Sun, Nov 30, 2008 - Page 3 News List

FEATURE: Alliance against death penalty fetes successes

By Celia Llopis-Jepsen  /  STAFF REPORTER

Taiwan Alliance to End the Death Penalty director Lin Hsin-yi, right, and fellow activists march in Paris after the third World Congress against the Death Penalty in February last year.


When local nongovernmental organizations teamed up to create an alliance against capital punishment five years ago, the implementation of the death penalty in Taiwan was still very secretive.

“At the beginning, it was very difficult for us even to find out how many people were on death row,” Taiwan Alliance to End the Death Penalty (TAEDP) director Lin Hsin-yi (林欣怡) said in an interview with the Taipei Times.

“The little information we were able to obtain came from our own efforts. We found information from newspapers and made a list,” Lin said.

This method of gathering statistics is more reminiscent of authoritarian countries that do not release such information — not democracies — Lin said.

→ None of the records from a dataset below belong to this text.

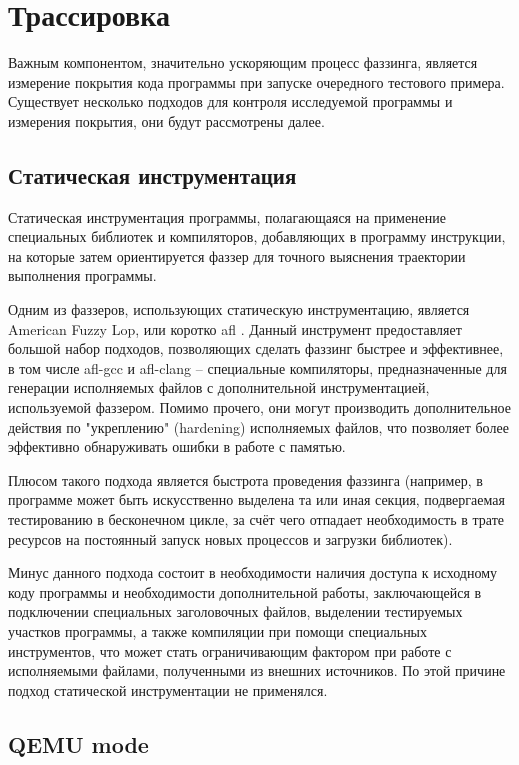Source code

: \section{Трассировка}\label{sec:trace}

Важным компонентом, значительно ускоряющим процесс фаззинга, является измерение покрытия кода программы при запуске очередного тестового примера. Существует несколько подходов для контроля исследуемой программы и измерения покрытия, они будут рассмотрены далее.


\subsection{Статическая инструментация}

Статическая инструментация программы, полагающаяся на применение специальных библиотек и компиляторов, добавляющих в программу инструкции, на которые затем ориентируется фаззер для точного выяснения траектории выполнения программы.

Одним из фаззеров, использующих статическую инструментацию, является American Fuzzy Lop, или коротко afl \cite{afl}. Данный инструмент предоставляет большой набор подходов, позволяющих сделать фаззинг быстрее и эффективнее, в том числе afl-gcc и afl-clang -- специальные компиляторы, предназначенные для генерации исполняемых файлов с дополнительной инструментацией, используемой фаззером. Помимо прочего, они могут производить дополнительное действия по "укреплению" (hardening) исполняемых файлов, что позволяет более эффективно обнаруживать ошибки в работе с памятью.

Плюсом такого подхода является быстрота проведения фаззинга (например, в программе может быть искусственно выделена та или иная секция, подвергаемая тестированию в бесконечном цикле, за счёт чего отпадает необходимость в трате ресурсов на постоянный запуск новых процессов и загрузки библиотек).

Минус данного подхода состоит в необходимости наличия доступа к исходному коду программы и необходимости дополнительной работы, заключающейся в подключении специальных заголовочных файлов, выделении тестируемых участков программы, а также компиляции при помощи специальных инструментов, что может стать ограничивающим фактором при работе с исполняемыми файлами, полученными из внешних источников. По этой причине подход статической инструментации не применялся.

\subsection{QEMU mode}

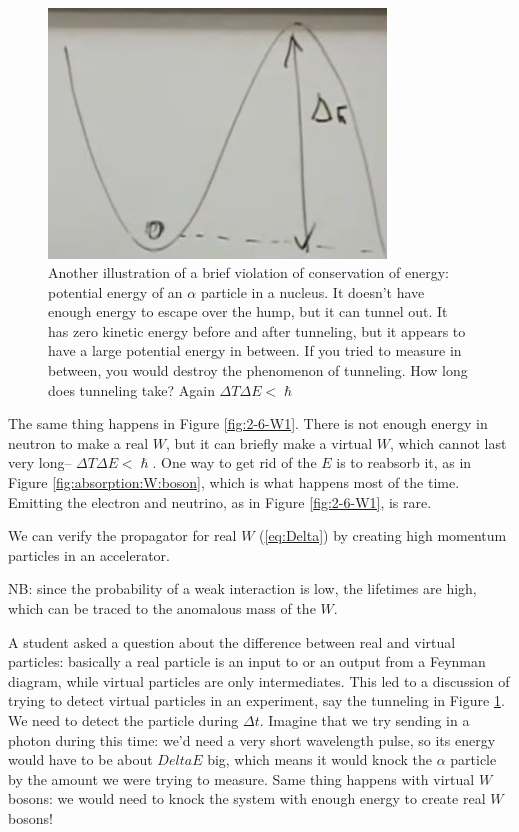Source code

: \documentclass[]{article}
\begin{document}
 \begin{figure}[H]
 	\caption[Another illustration of a brief violation of conservation of energy]{Another illustration of a brief violation of conservation of energy: potential energy of an $\alpha$ particle in a nucleus. It doesn't have enough energy to escape over the hump, but it can tunnel out. It has zero kinetic energy before and after tunneling, but it appears to have a large potential energy in between. If you tried to measure in between, you would destroy the phenomenon of tunneling. How long does tunneling take? Again $\Delta T \Delta E<\hslash$}\label{fig:alpha:tunneling}
 	\includegraphics[width=0.8\textwidth]{particles2-6-pe}
 \end{figure}
 
The same thing happens in Figure \ref{fig:2-6-W1}. There is not enough energy in neutron to make a real $W$, but it can briefly make a virtual $W$, which cannot last very long-- $\Delta T \Delta E<\hslash$. One way to get rid of the $E$ is to reabsorb it, as in Figure \ref{fig:absorption:W:boson}, which is what happens most of the time. Emitting the electron and neutrino, as in Figure \ref{fig:2-6-W1}, is rare.
 
We can verify the propagator for real $W$ (\ref{eq:Delta}) by creating high momentum particles in an accelerator.
 
NB: since the probability of a weak interaction is low, the lifetimes are high, which can be traced to the anomalous mass of the $W$. 

A student asked a question about the difference between real and virtual particles: basically a real particle is an input to or an output from a Feynman diagram, while virtual particles are only intermediates. This led to a discussion of trying to detect virtual particles in an experiment, say the tunneling in Figure \ref{fig:alpha:tunneling}. We need to detect the particle during $\Delta t$. Imagine that we try sending in a photon during this time: we'd need a very short wavelength pulse, so its energy would have to be about $Delta E$ big, which means it would knock the $\alpha$ particle by the amount we were trying to measure. Same thing happens with virtual $W$ bosons: we would need to knock the system with enough energy to create real $W$ bosons!
 
\end{document}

It took a few years, but eventually “the government became willing [to confirm our figures],” Lin said.

The alliance is celebrating five years of campaigning and research that has paid off in this and other ways. Today, it will hold a vigil in Taipei to mark the progress made — and the work that still has to be done to reach its ultimate goal.

But when Jinan Church lights up on Zhongshan S Road tonight, it will also be one of hundreds of buildings worldwide to honor Tuscany on Cities for Life Day, 222 years after the Italian region became the first in Europe to abolish capital punishment.

In Taiwan, which may seem like it is on the road to scrapping the death penalty, abolition is still a far way off, said the TAEDP, which sees Cities for Life Day as an opportunity to raise public awareness.

The government first spoke out against the death penalty in 2000, when former president Chen Shui-bian (陳水扁) took office.

Eight years later, legislators are no closer to removing capital punishment from the books.

But things aren’t as bleak as they appear, Lin said.

From another perspective, the death penalty is in a state of limbo, with no executions having taken place in the past three years — despite the fact that 31 prisoners are awaiting execution, while an estimated 100 ongoing court cases could result in such rulings.

The TAEDP and its member organizations — including the Legal Aid Foundation and the Judicial Reform Foundation — have pieced together a picture of the death penalty system in Taiwan, examining court cases and unearthing problems with the judicial process.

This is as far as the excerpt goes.